[Exercise instructions] Transcribe the following entries word for word. End with the line where "- 代价: 延迟时间未知。" appears.

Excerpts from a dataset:
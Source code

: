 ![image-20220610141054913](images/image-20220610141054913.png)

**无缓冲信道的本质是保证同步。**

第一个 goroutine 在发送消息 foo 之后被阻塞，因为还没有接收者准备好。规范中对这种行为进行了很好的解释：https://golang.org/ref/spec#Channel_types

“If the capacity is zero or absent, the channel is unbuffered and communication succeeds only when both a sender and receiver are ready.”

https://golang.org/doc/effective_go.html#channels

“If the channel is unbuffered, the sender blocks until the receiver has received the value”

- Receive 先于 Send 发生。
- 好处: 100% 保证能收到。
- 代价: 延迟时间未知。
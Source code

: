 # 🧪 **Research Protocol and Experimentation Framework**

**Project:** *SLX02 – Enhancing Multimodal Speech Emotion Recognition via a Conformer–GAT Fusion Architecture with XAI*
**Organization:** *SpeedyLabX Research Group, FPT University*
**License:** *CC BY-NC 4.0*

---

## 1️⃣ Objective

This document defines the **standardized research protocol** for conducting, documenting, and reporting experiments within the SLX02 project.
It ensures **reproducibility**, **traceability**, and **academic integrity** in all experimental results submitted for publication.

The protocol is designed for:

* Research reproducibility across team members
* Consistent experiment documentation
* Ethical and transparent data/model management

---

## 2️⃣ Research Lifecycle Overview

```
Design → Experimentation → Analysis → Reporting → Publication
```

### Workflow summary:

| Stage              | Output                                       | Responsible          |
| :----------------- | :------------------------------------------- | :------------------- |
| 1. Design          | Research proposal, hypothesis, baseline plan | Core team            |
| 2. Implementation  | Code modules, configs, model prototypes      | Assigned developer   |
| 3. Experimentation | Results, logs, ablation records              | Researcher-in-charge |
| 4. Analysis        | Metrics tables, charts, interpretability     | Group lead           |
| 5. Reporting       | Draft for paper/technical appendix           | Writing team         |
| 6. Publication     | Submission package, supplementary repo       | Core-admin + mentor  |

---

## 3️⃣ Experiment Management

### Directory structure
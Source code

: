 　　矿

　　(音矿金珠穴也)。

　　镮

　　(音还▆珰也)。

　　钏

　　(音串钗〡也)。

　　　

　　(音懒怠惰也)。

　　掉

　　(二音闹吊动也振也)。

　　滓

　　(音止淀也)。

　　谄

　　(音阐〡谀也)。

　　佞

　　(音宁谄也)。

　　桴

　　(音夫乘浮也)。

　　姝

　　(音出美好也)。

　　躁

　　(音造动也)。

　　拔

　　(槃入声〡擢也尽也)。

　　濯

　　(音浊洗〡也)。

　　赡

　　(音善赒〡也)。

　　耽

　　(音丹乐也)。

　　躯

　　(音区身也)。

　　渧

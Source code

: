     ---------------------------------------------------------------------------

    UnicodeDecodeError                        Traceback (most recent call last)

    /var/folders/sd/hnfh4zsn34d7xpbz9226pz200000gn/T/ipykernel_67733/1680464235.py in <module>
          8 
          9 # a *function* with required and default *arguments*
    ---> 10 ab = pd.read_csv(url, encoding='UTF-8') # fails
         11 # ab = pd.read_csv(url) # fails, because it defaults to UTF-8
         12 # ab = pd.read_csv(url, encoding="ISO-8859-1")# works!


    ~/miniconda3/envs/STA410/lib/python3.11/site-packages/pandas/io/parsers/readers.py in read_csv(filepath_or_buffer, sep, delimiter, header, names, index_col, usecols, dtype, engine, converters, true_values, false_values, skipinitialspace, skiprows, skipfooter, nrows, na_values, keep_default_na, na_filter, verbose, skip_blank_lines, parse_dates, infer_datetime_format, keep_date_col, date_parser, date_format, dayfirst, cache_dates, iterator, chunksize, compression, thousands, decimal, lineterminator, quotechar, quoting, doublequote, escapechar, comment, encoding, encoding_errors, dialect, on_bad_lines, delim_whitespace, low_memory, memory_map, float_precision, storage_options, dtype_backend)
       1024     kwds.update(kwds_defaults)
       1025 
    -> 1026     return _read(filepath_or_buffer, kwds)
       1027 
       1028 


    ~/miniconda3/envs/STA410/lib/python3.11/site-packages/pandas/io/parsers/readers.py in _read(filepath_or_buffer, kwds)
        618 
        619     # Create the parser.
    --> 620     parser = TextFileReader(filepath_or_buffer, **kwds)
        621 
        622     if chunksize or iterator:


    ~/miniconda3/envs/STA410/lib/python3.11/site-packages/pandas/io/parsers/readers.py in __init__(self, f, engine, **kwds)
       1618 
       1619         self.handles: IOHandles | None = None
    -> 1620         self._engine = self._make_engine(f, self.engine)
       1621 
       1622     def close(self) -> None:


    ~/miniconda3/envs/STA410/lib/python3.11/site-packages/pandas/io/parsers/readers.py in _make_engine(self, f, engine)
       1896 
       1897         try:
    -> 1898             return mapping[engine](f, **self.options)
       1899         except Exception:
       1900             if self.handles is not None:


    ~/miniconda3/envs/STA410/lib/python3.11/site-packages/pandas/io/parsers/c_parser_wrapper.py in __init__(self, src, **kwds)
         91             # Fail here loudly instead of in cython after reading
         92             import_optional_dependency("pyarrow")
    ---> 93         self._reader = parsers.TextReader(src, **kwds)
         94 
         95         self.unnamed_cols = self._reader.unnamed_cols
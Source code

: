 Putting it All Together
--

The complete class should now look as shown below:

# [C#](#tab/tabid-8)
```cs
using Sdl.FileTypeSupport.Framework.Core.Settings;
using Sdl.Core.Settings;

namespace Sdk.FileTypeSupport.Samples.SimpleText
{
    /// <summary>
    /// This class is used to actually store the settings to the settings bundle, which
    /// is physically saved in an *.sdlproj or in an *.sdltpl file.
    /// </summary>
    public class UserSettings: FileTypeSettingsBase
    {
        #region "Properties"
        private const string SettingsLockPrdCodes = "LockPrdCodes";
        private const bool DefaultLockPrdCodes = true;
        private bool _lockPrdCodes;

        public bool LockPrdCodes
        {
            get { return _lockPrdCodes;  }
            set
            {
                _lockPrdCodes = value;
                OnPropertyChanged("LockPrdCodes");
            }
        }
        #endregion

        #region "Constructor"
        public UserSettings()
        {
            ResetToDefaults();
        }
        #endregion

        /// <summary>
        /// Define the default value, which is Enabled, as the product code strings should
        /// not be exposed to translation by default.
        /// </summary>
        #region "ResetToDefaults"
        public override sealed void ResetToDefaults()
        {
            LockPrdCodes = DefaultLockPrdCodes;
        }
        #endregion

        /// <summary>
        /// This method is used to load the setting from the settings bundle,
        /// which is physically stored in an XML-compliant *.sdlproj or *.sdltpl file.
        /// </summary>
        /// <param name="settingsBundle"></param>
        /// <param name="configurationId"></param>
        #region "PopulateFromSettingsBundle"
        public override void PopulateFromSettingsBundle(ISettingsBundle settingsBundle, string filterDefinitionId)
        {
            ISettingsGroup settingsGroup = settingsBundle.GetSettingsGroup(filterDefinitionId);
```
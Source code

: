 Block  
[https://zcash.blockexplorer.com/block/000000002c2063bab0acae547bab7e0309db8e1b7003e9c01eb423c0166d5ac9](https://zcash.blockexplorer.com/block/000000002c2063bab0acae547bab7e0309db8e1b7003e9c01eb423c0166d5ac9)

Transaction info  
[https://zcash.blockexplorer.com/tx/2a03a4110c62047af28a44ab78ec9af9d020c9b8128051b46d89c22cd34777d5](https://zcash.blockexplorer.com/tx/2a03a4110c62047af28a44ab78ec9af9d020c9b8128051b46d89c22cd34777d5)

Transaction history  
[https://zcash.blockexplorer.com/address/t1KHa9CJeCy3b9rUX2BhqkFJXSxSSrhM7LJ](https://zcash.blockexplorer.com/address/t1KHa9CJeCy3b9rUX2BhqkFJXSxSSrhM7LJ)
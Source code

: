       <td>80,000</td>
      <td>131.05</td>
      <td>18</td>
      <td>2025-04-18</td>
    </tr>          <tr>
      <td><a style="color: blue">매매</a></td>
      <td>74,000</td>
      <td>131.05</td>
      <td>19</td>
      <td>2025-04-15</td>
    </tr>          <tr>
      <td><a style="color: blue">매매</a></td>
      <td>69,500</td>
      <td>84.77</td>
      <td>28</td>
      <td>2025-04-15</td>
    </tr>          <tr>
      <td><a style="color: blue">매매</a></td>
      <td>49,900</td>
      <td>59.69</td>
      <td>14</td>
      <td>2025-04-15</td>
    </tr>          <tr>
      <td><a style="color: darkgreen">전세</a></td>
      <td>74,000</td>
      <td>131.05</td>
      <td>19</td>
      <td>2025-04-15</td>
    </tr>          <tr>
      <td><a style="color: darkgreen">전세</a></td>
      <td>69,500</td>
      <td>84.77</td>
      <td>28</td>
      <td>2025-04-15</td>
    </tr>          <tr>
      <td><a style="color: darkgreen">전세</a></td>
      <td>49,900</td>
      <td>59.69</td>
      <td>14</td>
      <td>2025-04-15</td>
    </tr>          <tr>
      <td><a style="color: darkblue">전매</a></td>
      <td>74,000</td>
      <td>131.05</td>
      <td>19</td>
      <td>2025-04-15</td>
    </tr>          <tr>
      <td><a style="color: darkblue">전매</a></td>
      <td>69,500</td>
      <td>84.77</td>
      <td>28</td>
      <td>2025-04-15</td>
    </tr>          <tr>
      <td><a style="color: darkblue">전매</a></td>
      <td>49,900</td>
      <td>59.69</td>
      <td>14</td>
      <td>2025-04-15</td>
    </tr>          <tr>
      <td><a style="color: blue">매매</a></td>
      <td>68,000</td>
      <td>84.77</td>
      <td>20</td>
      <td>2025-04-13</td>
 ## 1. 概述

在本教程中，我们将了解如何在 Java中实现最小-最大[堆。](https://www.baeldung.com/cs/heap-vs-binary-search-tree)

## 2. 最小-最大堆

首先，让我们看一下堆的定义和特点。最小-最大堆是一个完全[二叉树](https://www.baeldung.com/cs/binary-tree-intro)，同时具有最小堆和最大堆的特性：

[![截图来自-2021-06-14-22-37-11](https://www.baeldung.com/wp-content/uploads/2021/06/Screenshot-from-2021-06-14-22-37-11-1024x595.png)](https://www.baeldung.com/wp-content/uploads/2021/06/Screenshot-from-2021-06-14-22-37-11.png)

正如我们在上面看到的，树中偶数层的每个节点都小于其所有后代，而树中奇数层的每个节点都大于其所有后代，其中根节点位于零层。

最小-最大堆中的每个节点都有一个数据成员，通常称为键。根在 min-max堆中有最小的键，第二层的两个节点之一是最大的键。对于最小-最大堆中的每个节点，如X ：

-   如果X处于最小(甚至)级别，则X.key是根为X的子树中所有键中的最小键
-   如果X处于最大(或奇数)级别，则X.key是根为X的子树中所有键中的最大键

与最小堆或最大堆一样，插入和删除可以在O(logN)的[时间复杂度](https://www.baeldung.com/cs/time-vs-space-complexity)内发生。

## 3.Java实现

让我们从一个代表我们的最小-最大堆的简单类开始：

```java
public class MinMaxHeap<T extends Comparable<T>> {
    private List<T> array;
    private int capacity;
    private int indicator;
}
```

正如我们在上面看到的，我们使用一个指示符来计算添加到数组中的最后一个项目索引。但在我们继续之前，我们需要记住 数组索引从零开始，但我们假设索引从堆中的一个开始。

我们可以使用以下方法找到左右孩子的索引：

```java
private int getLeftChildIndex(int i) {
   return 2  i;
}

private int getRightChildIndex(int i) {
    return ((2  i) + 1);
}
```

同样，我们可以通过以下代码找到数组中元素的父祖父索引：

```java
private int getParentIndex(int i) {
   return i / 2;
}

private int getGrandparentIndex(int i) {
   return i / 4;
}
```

[Response to this exercise]
Source code

: ![image-20220610141054913](images/image-20220610141054913.png)

**无缓冲信道的本质是保证同步。**

第一个 goroutine 在发送消息 foo 之后被阻塞，因为还没有接收者准备好。规范中对这种行为进行了很好的解释：https://golang.org/ref/spec#Channel_types

“If the capacity is zero or absent, the channel is unbuffered and communication succeeds only when both a sender and receiver are ready.”

https://golang.org/doc/effective_go.html#channels

“If the channel is unbuffered, the sender blocks until the receiver has received the value”

- Receive 先于 Send 发生。
- 好处: 100% 保证能收到。
- 代价: 延迟时间未知。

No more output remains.